Comprendre les noyaux exotiques

Les chercheurs ont utilisé leurs résultats pour tester des modèles de structure nucléaire de pointe. Un calcul complet de la structure de systèmes aussi lourds que le 64Ni est souvent irréalisable car il nécessite une trop grande puissance de calcul. Une exception remarquable est le modèle en couches qui utilise une technique Monte Carlo (Monte Carlo shell model) capable de saisir les composants d’intérêt pertinents. En utilisant un superordinateur au Japon, les chercheurs ont pu constater avec satisfaction que de tels calculs pouvaient reproduire fidèlement les différentes déformations observées dans les noyaux de nickel. Ces systèmes nucléaires semi-magiques ont été utilisés pour identifier un composant de l'interaction nucléon-nucléon qui n'avait pas été pris en compte auparavant, le monopôle, responsable de la coexistence de différentes formes ellipsoïdales dans le noyau 64Ni.

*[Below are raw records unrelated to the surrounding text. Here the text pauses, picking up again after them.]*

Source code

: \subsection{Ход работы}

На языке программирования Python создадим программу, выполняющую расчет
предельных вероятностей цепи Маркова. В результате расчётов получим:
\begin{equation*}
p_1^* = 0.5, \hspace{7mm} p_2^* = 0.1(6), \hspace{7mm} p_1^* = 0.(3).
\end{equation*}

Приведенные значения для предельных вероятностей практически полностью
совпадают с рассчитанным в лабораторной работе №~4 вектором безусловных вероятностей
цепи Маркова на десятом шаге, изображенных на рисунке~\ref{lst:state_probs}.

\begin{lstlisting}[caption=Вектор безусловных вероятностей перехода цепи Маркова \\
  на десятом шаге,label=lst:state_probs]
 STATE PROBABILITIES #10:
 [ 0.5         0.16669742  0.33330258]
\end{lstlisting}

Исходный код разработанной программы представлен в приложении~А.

Cet article constitue également un nouveau pas vers une meilleure compréhension de l'évolution de la déformation à travers la chaîne des isotopes du nickel. « Par exemple, le 78Niest le saint graal de la physique nucléaire - avec 50 neutrons et 28 protons, il est très loin de la ligne de stabilité. Les scientifiques ont récemment produit et étudié cet élément, et nos résultats peuvent aider à comprendre quel composant de l'interaction nucléon-nucléon joue un rôle dans la détermination de sa forme », explique le Dr. Michelagnoli.

De plus, les informations provenant des désintégrations gamma des noyaux peuvent être utilisées pour affiner les modèles nucléaires nécessaires aux études astrophysiques. Par exemple, la déformation des noyaux dans leur état au repos et leur état excité peut influencer les demi-vies de désintégration bêta, avec des conséquences sur les processus de nucléosynthèse qui se produisent dans les supernovas.

« La description complète de la charte des noyaux se situe bien au-delà de ce que nous pouvons faire actuellement, mais cette étude sur le 64Nifournit un autre point solide pour sa cartographie. Nous avons ainsi commencé à tracer une meilleure systématique de l'évolution de la déformation le long de la chaîne des isotopes du nickel, ce qui peut être utile pour prédire la structure des noyaux non accessibles aujourd’hui en laboratoire sur la Terre, mais produits dans les étoiles », conclut le Dr. Michelagnoli.


Re: Shape coexistence at zero spin in 64Ni driven by the monopole tension. Mărginean, N. et al. (2020). doi.org/10.1103/PhysRevLett.125.102502


Instrument de l'LL :  FIPPS : Fission Product Prompt Gamma–Ray Spectrometer (FIPPS) de l'ILL a joué un rôle clé dans cette expérience.